Personal information
- Full name: Luis Tomas Sosa Sierra
- Born: 18 May 1995 (age 31) Havana, Cuba
- Height: 1.96 m (6 ft 5 in)
- Weight: 76 kg (168 lb)
- Spike: 345 cm (136 in)
- Block: 320 cm (126 in)

Volleyball information
- Position: Outside hitter
- Number: 16 (national team)

Career
| Years | Teams |
| 2015 | La Habana |

National team
| 2015–2016 | Cuba |

= Luis Sosa (volleyball) =

Cuban volleyball player (born 1995)

Luis Tomas Sosa Sierra (born 18 May 1995), also known as Luis Sosa, is a Cuban volleyball player. He played for the Cuban men's national volleyball team. On club level he played for La Habana.

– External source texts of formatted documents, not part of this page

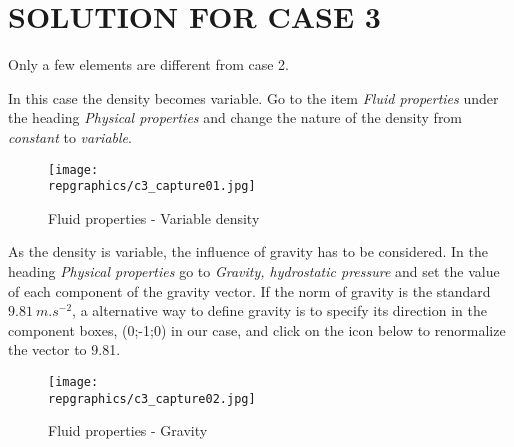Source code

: %
%
%
%
%
%
%
\section{SOLUTION FOR CASE 3}

Only a few elements are different from case 2.

In this case the density becomes variable. Go to the item
{\itshape Fluid properties} under the heading
{\itshape Physical properties} and change the nature of the density from
{\itshape constant} to {\itshape variable}.

\begin{figure}[h!]
\begin{center}
\texttt{[image: \\repgraphics/c3\_capture01.jpg]}
\caption{Fluid properties - Variable density}
\label{fig1_e3}
\end{center}
\end{figure}


\newpage
As the density is variable, the influence of gravity has to be considered. In the
heading {\itshape Physical properties} go to
{\itshape Gravity, hydrostatic pressure} and set the value of each component of
the gravity vector. If the norm of gravity is the standard $9.81\ m.s^{-2}$, a
alternative way to define gravity is to specify its direction in the component
boxes, (0;-1;0) in our case, and click on the icon below to renormalize the
vector to 9.81.

\begin{figure}[h!]
\begin{center}
\texttt{[image: \\repgraphics/c3\_capture02.jpg]}
\caption{Fluid properties - Gravity}
\label{fig2_e3}
\end{center}
\end{figure}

==Acquittal by Finnish government==

Sosa did not play in the Rio Olympics in 2016 for being one of the six players of the Cuban national volleyball team that were remanded into custody suspected of committing aggravated rape in July 2016 in Tampere, Finland. In September 2016, he was sentenced to three years and six months in prison. The Turku Court of Appeal overturned the decision in June 2017 due to lack of compelling evidence in his case, leading to Sosa's release. He was compensated 200,000 euros by the Finnish government for his time spent in prison.